Follow Links and Scrape Data

WebHarvy can automatically follow links in web pages and capture data from the resulting pages.

  1. 1. 'Follow this link' option
  2. 2. 'Click' option
  3. 3. Follow URLs present in HTML

  • 'Follow this link' option

    In order to gather more detailed data by following a link within the page, click on the link. In the resulting Capture window, click 'Follow this Link' button as shown below.

    Tip: If 'Follow this link' option is disabled when you click on a click, try applying Capture More Content option once or twice.

    WebHarvy Web Harvestor
  • When 'Follow this link' button is clicked WebHarvy will navigate following the link which you clicked. When the new page is loaded, you can select more data items to scrape by just clicking on them.

    WebHarvy Web Harvestor
  • Click Option

    In case 'Follow this link' option is disabled, you may use the 'Click' option listed under 'More Options' to click a link, load the linked page and then extract data.

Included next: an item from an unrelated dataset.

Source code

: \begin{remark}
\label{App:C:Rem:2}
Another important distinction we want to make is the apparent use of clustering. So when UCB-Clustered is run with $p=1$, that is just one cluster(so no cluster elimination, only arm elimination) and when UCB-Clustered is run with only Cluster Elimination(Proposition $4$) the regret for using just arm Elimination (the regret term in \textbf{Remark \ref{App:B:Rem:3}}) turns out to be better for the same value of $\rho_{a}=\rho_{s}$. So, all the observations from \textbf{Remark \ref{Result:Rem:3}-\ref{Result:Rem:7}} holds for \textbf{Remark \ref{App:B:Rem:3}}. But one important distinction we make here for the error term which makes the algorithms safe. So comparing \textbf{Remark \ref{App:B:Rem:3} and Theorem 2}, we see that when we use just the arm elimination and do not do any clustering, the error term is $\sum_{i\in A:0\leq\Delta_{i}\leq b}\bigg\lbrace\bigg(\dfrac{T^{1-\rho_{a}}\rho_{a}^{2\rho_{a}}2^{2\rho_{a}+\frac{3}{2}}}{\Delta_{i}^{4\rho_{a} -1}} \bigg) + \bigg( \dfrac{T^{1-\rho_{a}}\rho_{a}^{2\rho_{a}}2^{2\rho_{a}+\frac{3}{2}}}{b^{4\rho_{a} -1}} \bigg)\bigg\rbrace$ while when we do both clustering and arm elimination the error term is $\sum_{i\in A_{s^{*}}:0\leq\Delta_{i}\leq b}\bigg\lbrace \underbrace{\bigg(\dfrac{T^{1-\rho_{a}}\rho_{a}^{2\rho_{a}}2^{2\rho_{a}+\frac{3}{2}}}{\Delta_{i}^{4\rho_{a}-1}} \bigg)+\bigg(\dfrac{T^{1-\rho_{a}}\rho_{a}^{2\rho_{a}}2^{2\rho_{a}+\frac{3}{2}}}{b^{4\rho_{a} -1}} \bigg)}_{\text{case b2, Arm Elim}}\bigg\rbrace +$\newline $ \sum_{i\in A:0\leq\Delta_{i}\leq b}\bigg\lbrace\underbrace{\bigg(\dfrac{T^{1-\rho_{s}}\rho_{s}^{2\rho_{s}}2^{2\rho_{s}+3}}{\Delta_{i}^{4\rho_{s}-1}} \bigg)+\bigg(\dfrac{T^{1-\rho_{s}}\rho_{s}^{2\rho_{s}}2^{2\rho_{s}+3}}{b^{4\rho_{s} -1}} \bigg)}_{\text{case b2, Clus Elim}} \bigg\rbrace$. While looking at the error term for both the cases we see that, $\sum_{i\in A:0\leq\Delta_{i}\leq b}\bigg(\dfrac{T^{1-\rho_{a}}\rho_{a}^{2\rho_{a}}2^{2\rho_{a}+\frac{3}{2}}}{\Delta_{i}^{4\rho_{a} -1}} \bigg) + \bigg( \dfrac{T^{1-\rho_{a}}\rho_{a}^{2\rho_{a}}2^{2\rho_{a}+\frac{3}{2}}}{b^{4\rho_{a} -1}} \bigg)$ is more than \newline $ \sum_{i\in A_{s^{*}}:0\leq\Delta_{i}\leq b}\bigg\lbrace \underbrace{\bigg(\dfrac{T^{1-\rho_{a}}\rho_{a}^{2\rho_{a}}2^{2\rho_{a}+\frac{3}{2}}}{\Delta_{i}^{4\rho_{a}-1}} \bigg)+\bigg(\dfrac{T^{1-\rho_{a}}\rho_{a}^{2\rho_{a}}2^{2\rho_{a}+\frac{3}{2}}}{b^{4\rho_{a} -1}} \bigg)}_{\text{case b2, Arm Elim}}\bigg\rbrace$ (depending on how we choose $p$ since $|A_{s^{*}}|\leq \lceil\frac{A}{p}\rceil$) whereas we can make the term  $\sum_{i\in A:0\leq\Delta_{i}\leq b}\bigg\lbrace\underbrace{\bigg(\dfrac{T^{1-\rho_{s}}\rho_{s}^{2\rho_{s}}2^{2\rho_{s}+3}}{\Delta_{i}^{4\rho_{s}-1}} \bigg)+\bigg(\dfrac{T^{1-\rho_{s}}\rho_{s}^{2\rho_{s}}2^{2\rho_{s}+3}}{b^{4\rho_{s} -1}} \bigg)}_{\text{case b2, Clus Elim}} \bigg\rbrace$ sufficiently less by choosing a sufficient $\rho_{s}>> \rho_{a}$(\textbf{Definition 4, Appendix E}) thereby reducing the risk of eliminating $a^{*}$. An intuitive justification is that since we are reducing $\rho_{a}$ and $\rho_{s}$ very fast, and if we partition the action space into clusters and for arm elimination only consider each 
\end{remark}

This is useful if you need to navigate links within product details pages or select tabs within details page before extracting data.

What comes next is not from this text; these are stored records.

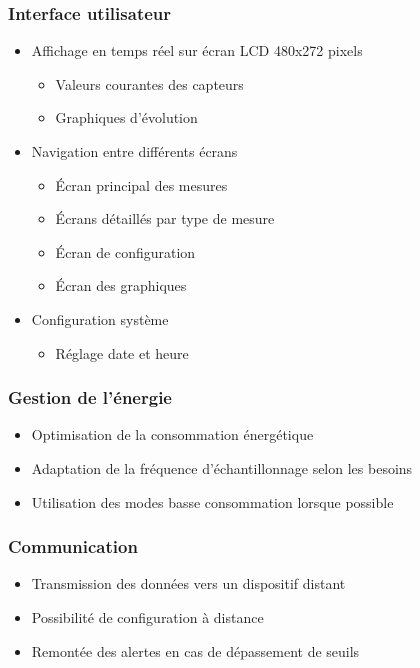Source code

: \documentclass[12pt]{article}
\begin{document}
\subsubsection{Interface utilisateur}
\begin{itemize}
    \item Affichage en temps réel sur écran LCD 480x272 pixels
    \begin{itemize}
        \item Valeurs courantes des capteurs
        \item Graphiques d'évolution
    \end{itemize}
    \item Navigation entre différents écrans
    \begin{itemize}
        \item Écran principal des mesures
        \item Écrans détaillés par type de mesure
        \item Écran de configuration
        \item Écran des graphiques
    \end{itemize}
    \item Configuration système
    \begin{itemize}
        \item Réglage date et heure
    \end{itemize}
\end{itemize}

\subsubsection{Gestion de l'énergie}
\begin{itemize}
    \item Optimisation de la consommation énergétique
    \item Adaptation de la fréquence d'échantillonnage selon les besoins
    \item Utilisation des modes basse consommation lorsque possible
\end{itemize}

\subsubsection{Communication}
\begin{itemize}
    \item Transmission des données vers un dispositif distant
    \item Possibilité de configuration à distance
    \item Remontée des alertes en cas de dépassement de seuils
\end{itemize}
\end{document}

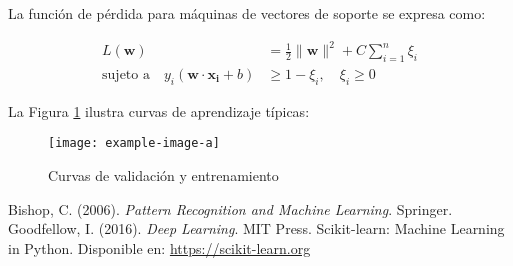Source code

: \documentclass[12pt,a4paper]{article}
\begin{document}
La función de pérdida para máquinas de vectores de soporte se expresa como:

\begin{align}
L(\mathbf{w}) &= \frac{1}{2}\|\mathbf{w}\|^2 + C\sum_{i=1}^n \xi_i \\
\text{sujeto a} \quad y_i(\mathbf{w}\cdot\mathbf{x_i} + b) &\geq 1 - \xi_i, \quad \xi_i \geq 0
\end{align}

La Figura \ref{fig:curvas} ilustra curvas de aprendizaje típicas:

\begin{figure}[H]
\centering
\texttt{[image: example-image-a]}
\caption{Curvas de validación y entrenamiento}
\label{fig:curvas}
\end{figure}

\lipsum[4-7]

\begin{thebibliography}{9}
 Bishop, C. (2006). \textit{Pattern Recognition and Machine Learning}. Springer.
 Goodfellow, I. (2016). \textit{Deep Learning}. MIT Press.
 Scikit-learn: Machine Learning in Python. Disponible en: \url{https://scikit-learn.org}
\end{thebibliography}
\end{document}
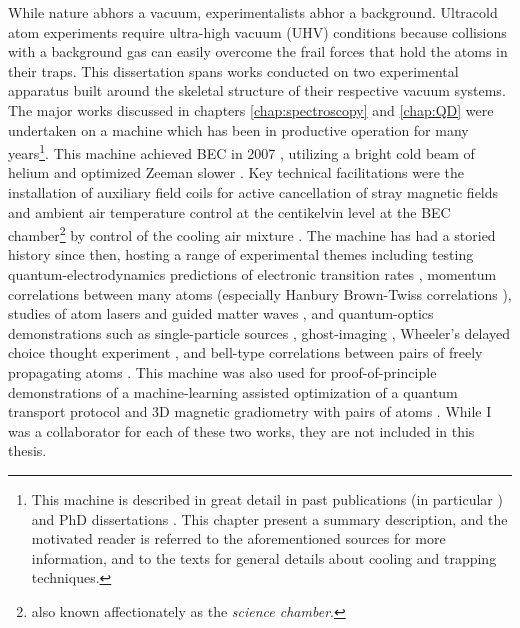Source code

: 	While nature abhors a vacuum, experimentalists abhor a background.
	Ultracold atom experiments require ultra-high vacuum (UHV) conditions because collisions with a background gas can easily overcome the frail forces that hold the atoms in their traps.
	This dissertation spans works conducted on two experimental apparatus built around the skeletal structure of their respective vacuum systems.
	The major works discussed in chapters \ref{chap:spectroscopy} and \ref{chap:QD} were undertaken on a machine which has been in productive operation for many years\footnote{This machine is described in great detail in past publications (in particular \cite{Swansson04,Dall07}) and PhD dissertations \cite{Hodgmanthesis,Manningthesis,Shinthesis,Dallthesis}.
	This chapter present a summary description, and the motivated reader is referred to the aforementioned sources for more information, and to the texts \cite{FootAtomic,MetVdS} for general details about cooling and trapping techniques.}.
	This machine achieved BEC in 2007 \cite{Dall07}, utilizing a bright cold beam of helium \cite{Swansson04} and optimized Zeeman slower \cite{Dedman04}.
	Key technical facilitations were the installation of auxiliary field coils for active cancellation of stray magnetic fields \cite{Dedman04} and ambient air temperature control at the centikelvin level at the BEC chamber\footnote{also known affectionately as the \emph{science chamber}.} by control of the cooling air mixture \cite{Dedman15}.
	The machine has had a storied history since then, hosting a range of experimental themes including testing quantum-electrodynamics predictions of electronic transition rates \cite{Dall08}, momentum correlations between many atoms \cite{Hodgman17,Dall13,Manning13} (especially Hanbury Brown-Twiss correlations \cite{Manning10,Dall11a,Hodgman11,Rugway11,Rugway13}), studies of atom lasers \cite{Dall07,Dall08a,Henson18,Manning10} and guided matter waves \cite{Dall10, Dall11a,Dall11}, and quantum-optics demonstrations such as single-particle sources \cite{Manning14}, ghost-imaging \cite{Khakimov16,Hodgman19}, Wheeler's delayed choice thought experiment \cite{Manning15}, and bell-type correlations between pairs of freely propagating atoms \cite{Shin19}.
	This machine was also used for proof-of-principle demonstrations of a machine-learning assisted optimization of a quantum transport protocol \cite{Henson18ML} and 3D magnetic gradiometry with pairs of atoms \cite{Shin20}.
	While I was a collaborator for each of these two works, they are not included in this thesis.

    WebHarvy Web Harvestor

    Please make sure that you use the 'Click' option only when 'Follow this link' option is disabled.

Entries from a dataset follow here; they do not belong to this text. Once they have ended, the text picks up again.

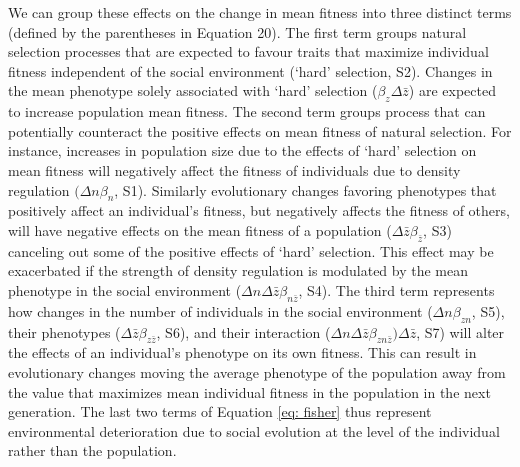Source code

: \documentclass{article}
\begin{document}
We can group these effects on the change in mean fitness into three distinct terms (defined by the parentheses in Equation 20). The first term groups natural selection processes that are expected to favour traits that maximize individual fitness independent of the social environment (`hard' selection, S2). Changes in the mean phenotype solely associated with `hard' selection ($\beta_{z}\Delta \bar{z}$) are expected to increase population mean fitness. The second term groups process that can potentially counteract the positive effects on mean fitness of natural selection. For instance, increases in population size due to the effects of `hard' selection on mean fitness will negatively affect the fitness of individuals due to density regulation $(\Delta n\beta_{n}$, S1). Similarly evolutionary changes favoring phenotypes that positively affect an individual's fitness, but negatively affects the fitness of others, will have negative effects on the mean fitness of a population ($\Delta \bar{z} \beta_{\bar{z}}$, S3) canceling out some of the positive effects of `hard' selection. This effect may be exacerbated if the strength of density regulation is modulated by the mean phenotype in the social environment ($\Delta n \Delta \bar{z} \beta_{n\bar{z}}$, S4). The third term represents how changes in the number of individuals in the social environment ($\Delta n  \beta_{zn}$, S5), their phenotypes ($\Delta \bar{z} \beta_{z\bar{z}}$, S6), and their interaction ($\Delta n \Delta\bar{z} \beta_{zn\bar{z}})\Delta \bar{z}$, S7) will alter the effects of an individual's phenotype on its own fitness. This can result in evolutionary changes moving the average phenotype of the population away from the value that maximizes mean individual fitness in the population in the next generation. The last two terms of Equation \ref{eq: fisher} thus represent environmental deterioration due to social evolution at the level of the individual rather than the population.
\end{document}
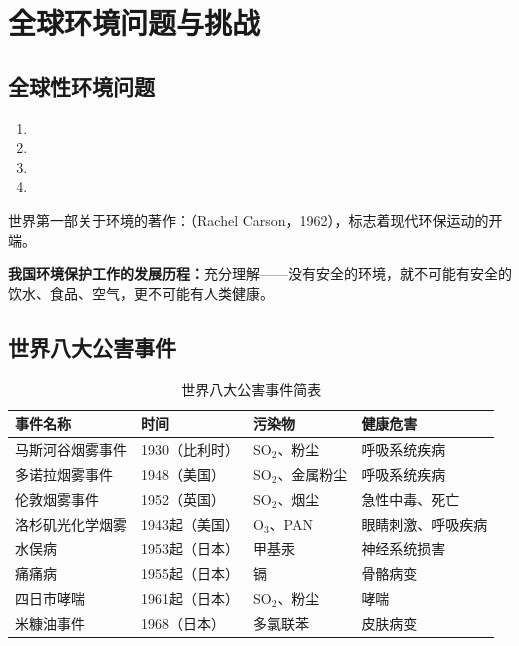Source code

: \section{全球环境问题与挑战}

\subsection{全球性环境问题}
\begin{enumerate}[leftmargin=*]
    \item {}
    \item {}
    \item {}
    \item {}
\end{enumerate}

世界第一部关于环境的著作：（Rachel Carson，1962），标志着现代环保运动的开端。

\textbf{我国环境保护工作的发展历程：}充分理解——没有安全的环境，就不可能有安全的饮水、食品、空气，更不可能有人类健康。

\subsection{世界八大公害事件}

\begin{table}[htbp]
\centering
\caption{世界八大公害事件简表}
\begin{tabularx}{\textwidth}{lXXX}
\hline
\textbf{事件名称} & \textbf{时间} & \textbf{污染物} & \textbf{健康危害} \\
\hline
马斯河谷烟雾事件 & 1930（比利时） & SO$_2$、粉尘 & 呼吸系统疾病 \\
多诺拉烟雾事件 & 1948（美国） & SO$_2$、金属粉尘 & 呼吸系统疾病 \\
伦敦烟雾事件 & 1952（英国） & SO$_2$、烟尘 & 急性中毒、死亡 \\
洛杉矶光化学烟雾 & 1943起（美国） & O$_3$、PAN & 眼睛刺激、呼吸疾病 \\
水俣病 & 1953起（日本） & 甲基汞 & 神经系统损害 \\
痛痛病 & 1955起（日本） & 镉 & 骨骼病变 \\
四日市哮喘 & 1961起（日本） & SO$_2$、粉尘 & 哮喘 \\
米糠油事件 & 1968（日本） & 多氯联苯 & 皮肤病变 \\
\hline
\end{tabularx}
\end{table}


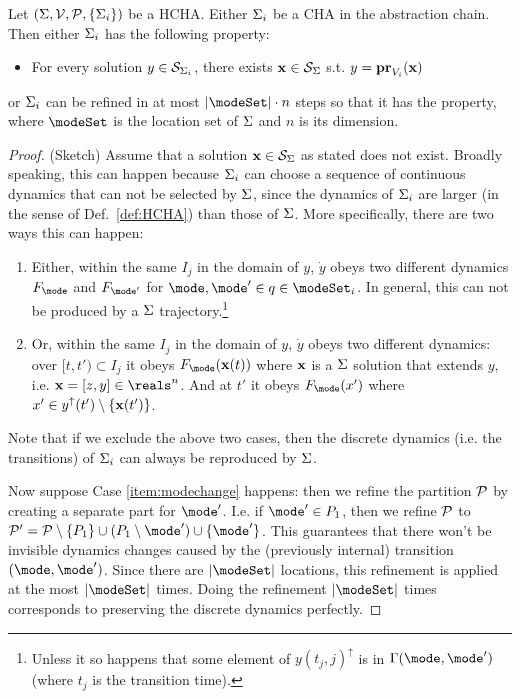 
\begin{thm}
	Let $(\Sigma,\mathcal{V},\mathcal{P},\{\Sigma_i\})$ be a HCHA.
	Either $\Sigma_i$ be a CHA in the abstraction chain.
	Then either $\Sigma_i$ has the following property:
	\begin{itemize}
		\item For every solution $y \in \mathcal{S}_{\Sigma_i}$,
		there exists $\mathbf{x} \in \mathcal{S}_\Sigma$ s.t. $y = {\bf pr}_{V_i}(\mathbf{x})$
	\end{itemize}
	or $\Sigma_i$ can be refined in at most $|\modeSet|\cdot n$ steps so that it has the property, 
	where $\modeSet$ is the location set of $\Sigma$ and $n$ is its dimension.
\end{thm}

\begin{proof} (Sketch)
	Assume that a solution $\mathbf{x} \in \mathcal{S}_\Sigma$ as stated does not exist.
	Broadly speaking, this can happen because $\Sigma_i$ can choose a sequence of continuous dynamics that can not be selected by $\Sigma$, since the dynamics of $\Sigma_i$ are larger (in the sense of Def.~\ref{def:HCHA}) than those of $\Sigma$.
	More specifically, there are two ways this can happen:
	\begin{enumerate}
		\item Either, within the same $I_j$ in the domain of $y$, $\dot{y}$ obeys two different dynamics $F_\mode$ and $F_{\mode'}$ for $\mode,\mode' \in q \in \modeSet_i$.
		In general, this can not be produced by a $\Sigma$ trajectory.\footnote{Unless it so happens that some element of $y(t_j,j)^{\uparrow}$ is in $\guard(\mode,\mode')$ (where $t_j$ is the transition time). }
		\label{item:modechange}
		\item Or, within the same $I_j$ in the domain of $y$, $\dot{y}$ obeys two different dynamics: 
		over $[t,t') \subset I_j$ it obeys $F_\mode(\sttraj(t))$ where $\mathbf{x}$ is a $\Sigma$ solution that extends $y$, i.e. $\sttraj = [z,y] \in \reals^n$.
		And at $t'$ it obeys $F_\mode(x')$ where $x' \in y^\uparrow(t') \setminus \{\mathbf{x}(t')\}$. 
		\label{item:xchange}		
	\end{enumerate}
	
	Note that if we exclude the above two cases, then the discrete dynamics (i.e. the transitions) of $\Sigma_i$ can always be reproduced by $\Sigma$.
	
	Now suppose Case \ref{item:modechange} happens: then we refine the partition $\mathcal{P}$ by creating a separate part for $\mode'$. I.e. if $\mode' \in P_1$, then we refine $\mathcal{P}$ to 
	$\Pc' = \Pc \setminus \{P_1\} \cup (P_1 \setminus \mode') \cup \{\mode'\}$.
	This guarantees that there won't be invisible dynamics changes caused by the (previously internal) transition $(\mode,\mode')$.
	Since there are $|\modeSet|$ locations, this refinement is applied at the most $|\modeSet|$ times.
	Doing the refinement $|\modeSet|$ times corresponds to preserving the discrete dynamics perfectly.
	

\end{proof}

  • Follow URLs present in HTML

    WebHarvy can be configured to follow links (URLs : absolute as well as relative) present in the HTML code of the selected content. This option can be used when the 'Follow this link' or 'Click' options are not enabled or does not result in loading the required page. This is particularly useful while trying to capture data from popups.

    During configuration, click on the link/image/button/element where the URL is embedded. In the resulting Capture window displayed, click 'More Options' and select 'Capture HTML' option to display the HTML code in the preview area. You may sometimes need to apply the 'Capture more content' option before selecting the 'Capture HTML' option to make sure that the HTML displayed in preview area contains the URL to be opened.

    WebHarvy - Capture HTML

    Once the HTML containing the URL is displayed, click 'More Options' and select 'Apply Regular Expression' option to capture the URL.

    WebHarvy - Apply Regular Expression

    Using the correct RegEx string capture the URL from the HTML code displayed in the preview.

    WebHarvy - Apply Regular Expression

    Once the URL (relative or absolute) is captured and displayed in the preview area, the 'Follow this link' option will be enabled. Click the 'Follow this link' option to load the URL. If the 'Follow this link' option is disabled, click 'More Options' and select the 'Click' option.

    WebHarvy - Follow link in HTML